Aqueous HCl is an example of acidic solution. Hydrogen chloride (HCl) ionizes to produce H+ and Cl− ions upon dissolving in water.
\[\ce{HCl(g) -> H^{+}(aq) + Cl^{−}(aq)} \nonumber\]
This increases the concentration of H3O+ ions in the solution. According to Le Chatelier's principle, the equilibrium represented by
\[\ce{H2O(l) \leftrightharpoons H_{3}O^{+}(aq) + OH^{−}(aq)} \nonumber\]
is forced to the left, towards the reactant. As a result, the concentration of the hydroxide ion decreases.
Now, consider KOH (aq), a basic solution. Solid potassium hydroxide (KOH) dissociates in water to yield potassium ions and hydroxide ions.
KOH(s) → K+(aq) + OH−(aq)
The increase in concentration of the OH− ions will cause a decrease in the concentration of the H+ ions because they react to form water.
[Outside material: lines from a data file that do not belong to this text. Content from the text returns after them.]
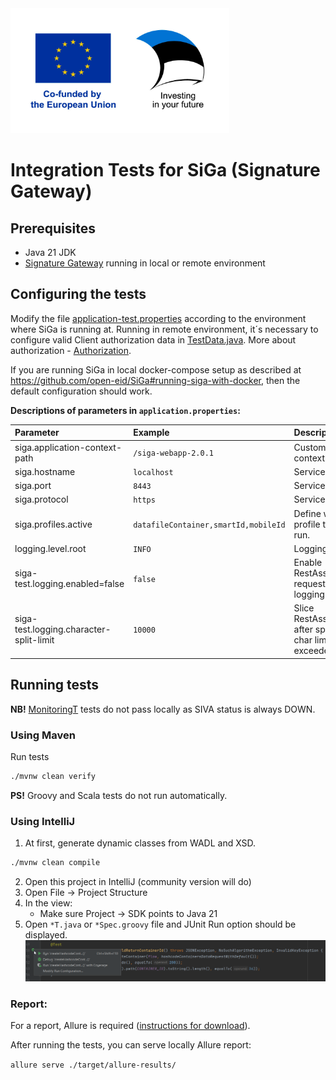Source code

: <img src="docs/img/Co-funded_by_the_European_Union.jpg" width="350" height="200" alt="Co-funded by the European Union">

# Integration Tests for SiGa (Signature Gateway)

## Prerequisites

* Java 21 JDK
* [Signature Gateway](https://github.com/open-eid/SiGa) running in local or remote environment

## Configuring the tests

Modify the file [application-test.properties](src/test/resources/application-test.properties) according to the
environment where SiGa is running at. 
Running in remote environment, it´s necessary to configure valid Client authorization data in 
[TestData.java](src/test/java/ee/openeid/siga/test/helper/TestData.java). 
More about authorization - [Authorization](https://github.com/open-eid/SiGa/wiki/Authorization).

If you are running SiGa in local docker-compose setup as described at
https://github.com/open-eid/SiGa#running-siga-with-docker, then the default configuration should work.

**Descriptions of parameters in `application.properties`:**

| Parameter                               | Example                              | Description                                                    |
|:----------------------------------------|:-------------------------------------|:---------------------------------------------------------------|
| siga.application-context-path           | `/siga-webapp-2.0.1`                 | Custom service context.                                        |
| siga.hostname                           | `localhost`                          | Service URL.                                                   |
| siga.port                               | `8443`                               | Service port.                                                  |
| siga.protocol                           | `https`                              | Service protocol.                                              |
| siga.profiles.active                    | `datafileContainer,smartId,mobileId` | Define what profile tests to run.                              |
| logging.level.root                      | `INFO`                               | Logging level.                                                 |
| siga-test.logging.enabled=false         | `false`                              | Enable RestAssured request/response logging filters.           |
| siga-test.logging.character-split-limit | `10000`                              | Slice RestAssured logs after specified char limit is exceeded. |

## Running tests
**NB!** [MonitoringT](src/test/java/ee/openeid/siga/test/MonitoringT.java) tests do not pass locally as SIVA status is always DOWN.

### Using Maven
Run tests
```bash
./mvnw clean verify
```
**PS!** Groovy and Scala tests do not run automatically. 

### Using IntelliJ

1. At first, generate dynamic classes from WADL and XSD.
```bash
./mvnw clean compile
```
2. Open this project in IntelliJ (community version will do)
3. Open File -> Project Structure
4. In the view:
    * Make sure Project -> SDK points to Java 21
5. Open `*T.java` or `*Spec.groovy` file and JUnit Run option should be displayed.
   ![Run Tests](docs/img/run_tests.png)

### Report:

For a report, Allure is
required ([instructions for download](https://allurereport.org/docs/gettingstarted-installation/)).

After running the tests, you can serve locally Allure report:

`allure serve ./target/allure-results/`
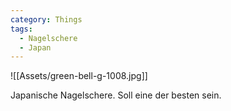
 ```yaml
---
category: Things
tags:
  - Nagelschere
  - Japan
---
```


![[Assets/green-bell-g-1008.jpg]]

Japanische Nagelschere.
Soll eine der besten sein.
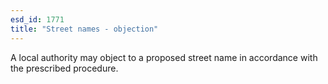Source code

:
 ```yaml
---
esd_id: 1771
title: "Street names - objection"
---
```


A local authority may object to a proposed street name in accordance with the prescribed procedure.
No matter whether the aqueous solution is an acid, a base, or neutral:and the ion-product of [H+][OH−] remains constant.
- For acidic solutions, [H3O+] is greater than [OH−].
- For basic solutions, [OH−] is greater than [H3O+].
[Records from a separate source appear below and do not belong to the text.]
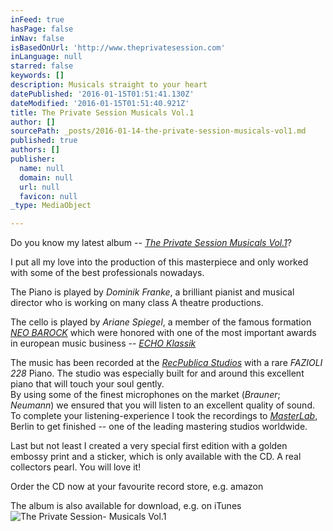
 ```yaml
---
inFeed: true
hasPage: false
inNav: false
isBasedOnUrl: 'http://www.theprivatesession.com'
inLanguage: null
starred: false
keywords: []
description: Musicals straight to your heart
datePublished: '2016-01-15T01:51:41.130Z'
dateModified: '2016-01-15T01:51:40.921Z'
title: The Private Session Musicals Vol.1
author: []
sourcePath: _posts/2016-01-14-the-private-session-musicals-vol1.md
published: true
authors: []
publisher:
  name: null
  domain: null
  url: null
  favicon: null
_type: MediaObject

---
```

Do you know my latest album -- [_The Private Session Musicals Vol.1_][0]?

I put all my love into the production of this masterpiece and only worked with some of the best professionals nowadays.

The Piano is played by _Dominik Franke_, a brilliant pianist and musical director who is working on many class A theatre productions.

The cello is played by _Ariane Spiegel_, a member of the famous formation [_NEO BAROCK_][1] which were honored with one of the most important awards in european music business -- _[ECHO Klassik][2]_

The music has been recorded at the [_RecPublica Studios_][3] with a rare _FAZIOLI 228_ Piano. The studio was especially built for and around this excellent piano that will touch your soul gently.   
By using some of the finest microphones on the market (_Brauner_; _Neumann_) we ensured that you will listen to an excellent quality of sound. To complete your listening-experience I took the recordings to [_MasterLab_][4], Berlin to get finished -- one of the leading mastering studios worldwide. 

Last but not least I created a very special first edition with a golden embossy print and a sticker, which is only available with the CD. A real collectors pearl. You will love it!

Order the CD now at your favourite record store, e.g. amazon

The album is also available for download, e.g. on iTunes
![The Private Session- Musicals Vol.1 ](https://s3-us-west-2.amazonaws.com/the-grid-img/p/1c8f8d7acff59347b03c7606442dbf892c183f50.jpg)

# 

[0]: http://theprivatesession.com/The_Private_Session_Musicals/
[1]: http://www.neobarock.de/
[2]: https://youtu.be/Xl7oilQbLRQ
[3]: http://recpublica.de/
[4]: http://www.masterlab.de/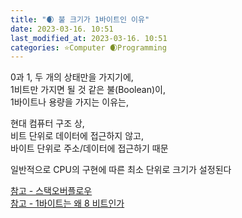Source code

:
 ```yaml
---
title: "🌒 불 크기가 1바이트인 이유"
date: 2023-03-16. 10:51
last_modified_at: 2023-03-16. 10:51
categories: ⭐Computer 🌒Programming
---
```


0과 1, 두 개의 상태만을 가지기에,  
1비트만 가지면 될 것 같은 불(Boolean)이,  
1바이트나 용량을 가지는 이유는,  

현대 컴퓨터 구조 상,  
비트 단위로 데이터에 접근하지 않고,  
바이트 단위로 주소/데이터에 접근하기 때문  

일반적으로 CPU의 구현에 따른 최소 단위로 크기가 설정된다  

[참고 - 스택오버플로우](https://stackoverflow.com/questions/2064550/)  
[참고 - 1바이트는 왜 8 비트인가](https://zepeh.tistory.com/313)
- For neutral solutions, [H3O+] = [OH−] = 1.0×10−7M
This means that if you know \(\ce{[H3O^{+}]}\) for a solution, you can calculate what \(\ce{[OH^{−}]}\) has to be for the product to equal \(1.0 \times 10^{−14}\), or if you know \(\ce{[OH^{−}]}\)), you can calculate \(\ce{[H3O^{+}]}\). This also implies that as one concentration goes up, the other must go down to compensate so that their product always equals the value of \(K_w\).
\[K_w = \color{red}{\ce{[H_3O^+]}} \color{blue}{\ce{[OH^{-}]}} \color{black} = 1.0 \times 10^{-14} \label{eq10}\]
Example \(\PageIndex{2}\)
Hydrochloric acid (HCl) is a strong acid, meaning it is 100% ionized in solution. What is the [H+] and the [OH−] in a solution of 2.0×10−3 M HCl?
Solution
Step 1: List the known values and plan the problem.
Known
- [HCl] = 2.0×10−3 M
- Kw = 1.0×10−14
Unknown
- [H+]=?M
- [OH−]=?M
Because HCl is 100% ionized, the concentration of H+ ions in solution will be equal to the original concentration of HCl. Each HCl molecule that was originally present ionizes into one H+ ion and one Cl− ion. The concentration of OH− can then be determined from the [H+] and Kw.
Step 2: Solve.
[H+]=2.0×10−3 M
Kw = [H+][OH−] = 1.0×10−14
\[ [OH^−] = \dfrac{K_w}{[H^+]} = \dfrac{1.0×10^{−14}}{2.0×10^{−3}} = 5.0×10^{−12} M \]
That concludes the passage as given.